## What you have to do
Please take the records that follow and repeat exactly the lines starting with the line with "# Flag Checker" and going on through the line with "the order of".

----- Records -----

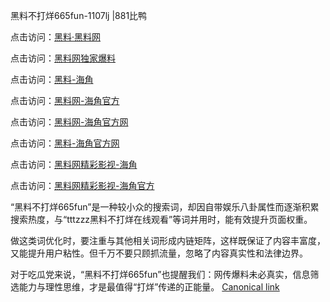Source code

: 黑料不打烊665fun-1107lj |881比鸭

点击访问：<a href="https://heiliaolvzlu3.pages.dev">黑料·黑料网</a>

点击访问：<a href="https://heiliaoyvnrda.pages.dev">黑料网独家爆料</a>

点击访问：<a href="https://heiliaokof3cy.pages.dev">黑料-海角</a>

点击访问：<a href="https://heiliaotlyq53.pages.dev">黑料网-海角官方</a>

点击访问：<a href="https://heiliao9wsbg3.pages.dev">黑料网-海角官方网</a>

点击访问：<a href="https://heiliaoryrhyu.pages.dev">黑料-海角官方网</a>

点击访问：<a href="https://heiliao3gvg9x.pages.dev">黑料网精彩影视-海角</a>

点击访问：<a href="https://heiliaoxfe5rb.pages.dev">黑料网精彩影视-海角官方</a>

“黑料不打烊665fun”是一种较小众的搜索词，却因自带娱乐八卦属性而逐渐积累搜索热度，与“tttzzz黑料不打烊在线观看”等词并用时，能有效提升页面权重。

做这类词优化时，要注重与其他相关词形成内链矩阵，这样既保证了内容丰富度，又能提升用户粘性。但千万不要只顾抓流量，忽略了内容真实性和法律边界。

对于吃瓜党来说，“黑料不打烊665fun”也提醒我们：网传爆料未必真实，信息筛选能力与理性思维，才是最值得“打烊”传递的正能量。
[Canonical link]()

-----
----- Records -----

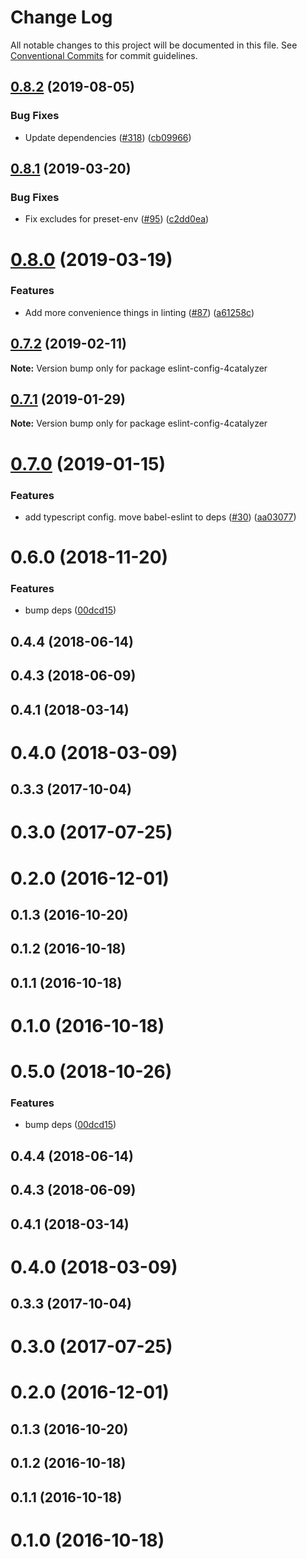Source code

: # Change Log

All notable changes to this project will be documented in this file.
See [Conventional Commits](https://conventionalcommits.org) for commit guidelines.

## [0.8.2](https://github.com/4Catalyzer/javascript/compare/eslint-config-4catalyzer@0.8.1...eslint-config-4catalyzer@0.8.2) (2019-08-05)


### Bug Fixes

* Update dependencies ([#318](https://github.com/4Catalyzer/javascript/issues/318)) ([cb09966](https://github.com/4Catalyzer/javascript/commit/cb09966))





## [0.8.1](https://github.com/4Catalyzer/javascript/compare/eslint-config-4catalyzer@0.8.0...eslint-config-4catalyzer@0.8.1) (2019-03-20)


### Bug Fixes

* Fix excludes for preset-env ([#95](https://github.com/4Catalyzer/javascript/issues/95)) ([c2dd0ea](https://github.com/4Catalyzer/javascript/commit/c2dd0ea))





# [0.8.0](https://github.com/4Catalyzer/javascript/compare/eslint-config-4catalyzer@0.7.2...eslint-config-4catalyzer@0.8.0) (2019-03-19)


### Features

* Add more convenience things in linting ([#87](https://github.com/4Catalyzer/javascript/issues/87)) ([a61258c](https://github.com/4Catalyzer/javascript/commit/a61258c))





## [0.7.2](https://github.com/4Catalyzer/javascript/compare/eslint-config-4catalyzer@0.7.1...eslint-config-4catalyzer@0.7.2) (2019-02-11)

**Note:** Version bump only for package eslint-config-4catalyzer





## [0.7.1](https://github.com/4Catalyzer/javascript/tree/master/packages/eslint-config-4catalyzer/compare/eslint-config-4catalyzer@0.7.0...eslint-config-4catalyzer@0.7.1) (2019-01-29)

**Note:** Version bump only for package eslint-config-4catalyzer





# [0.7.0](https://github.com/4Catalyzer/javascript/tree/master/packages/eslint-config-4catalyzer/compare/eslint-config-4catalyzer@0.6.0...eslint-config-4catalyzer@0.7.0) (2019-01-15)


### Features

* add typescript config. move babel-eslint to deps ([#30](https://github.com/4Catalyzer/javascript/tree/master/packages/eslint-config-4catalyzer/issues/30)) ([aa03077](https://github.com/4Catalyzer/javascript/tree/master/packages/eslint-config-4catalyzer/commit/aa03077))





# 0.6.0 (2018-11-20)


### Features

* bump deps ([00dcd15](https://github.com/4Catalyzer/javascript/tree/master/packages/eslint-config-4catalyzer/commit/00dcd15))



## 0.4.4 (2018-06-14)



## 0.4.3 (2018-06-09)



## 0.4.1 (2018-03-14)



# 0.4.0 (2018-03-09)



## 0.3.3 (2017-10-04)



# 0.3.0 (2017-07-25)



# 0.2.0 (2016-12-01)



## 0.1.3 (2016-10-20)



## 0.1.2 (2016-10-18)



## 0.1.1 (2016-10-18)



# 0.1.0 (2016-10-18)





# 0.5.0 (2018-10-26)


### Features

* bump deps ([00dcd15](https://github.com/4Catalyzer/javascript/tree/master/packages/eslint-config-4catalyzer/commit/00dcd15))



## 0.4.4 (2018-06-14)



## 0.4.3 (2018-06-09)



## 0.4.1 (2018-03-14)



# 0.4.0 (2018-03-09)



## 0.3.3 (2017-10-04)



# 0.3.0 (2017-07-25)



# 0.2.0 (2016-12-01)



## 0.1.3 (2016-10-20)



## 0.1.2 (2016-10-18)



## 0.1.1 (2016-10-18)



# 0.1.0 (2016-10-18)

-----
----- Records -----

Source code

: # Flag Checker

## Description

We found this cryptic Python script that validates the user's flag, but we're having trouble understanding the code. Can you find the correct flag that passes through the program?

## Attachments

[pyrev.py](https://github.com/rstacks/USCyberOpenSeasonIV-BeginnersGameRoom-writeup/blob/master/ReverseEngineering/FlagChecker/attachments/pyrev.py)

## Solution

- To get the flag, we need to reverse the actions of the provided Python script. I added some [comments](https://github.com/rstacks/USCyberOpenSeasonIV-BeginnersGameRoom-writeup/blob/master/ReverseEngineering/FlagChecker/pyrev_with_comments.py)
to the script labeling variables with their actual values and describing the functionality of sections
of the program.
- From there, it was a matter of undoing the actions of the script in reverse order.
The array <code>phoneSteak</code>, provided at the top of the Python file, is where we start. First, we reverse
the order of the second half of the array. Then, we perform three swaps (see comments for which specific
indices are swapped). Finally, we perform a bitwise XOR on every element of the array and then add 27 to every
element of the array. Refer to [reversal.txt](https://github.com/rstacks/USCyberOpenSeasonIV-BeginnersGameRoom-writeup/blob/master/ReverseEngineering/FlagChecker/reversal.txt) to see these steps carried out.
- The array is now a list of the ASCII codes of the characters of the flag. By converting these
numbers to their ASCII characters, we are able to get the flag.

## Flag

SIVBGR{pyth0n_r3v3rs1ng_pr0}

-----

## Solution below
: # Flag Checker

## Description

We found this cryptic Python script that validates the user's flag, but we're having trouble understanding the code. Can you find the correct flag that passes through the program?

## Attachments

[pyrev.py](https://github.com/rstacks/USCyberOpenSeasonIV-BeginnersGameRoom-writeup/blob/master/ReverseEngineering/FlagChecker/attachments/pyrev.py)

## Solution

- To get the flag, we need to reverse the actions of the provided Python script. I added some [comments](https://github.com/rstacks/USCyberOpenSeasonIV-BeginnersGameRoom-writeup/blob/master/ReverseEngineering/FlagChecker/pyrev_with_comments.py)
to the script labeling variables with their actual values and describing the functionality of sections
of the program.
- From there, it was a matter of undoing the actions of the script in reverse order.
The array <code>phoneSteak</code>, provided at the top of the Python file, is where we start. First, we reverse
the order of the second half of the array. Then, we perform three swaps (see comments for which specific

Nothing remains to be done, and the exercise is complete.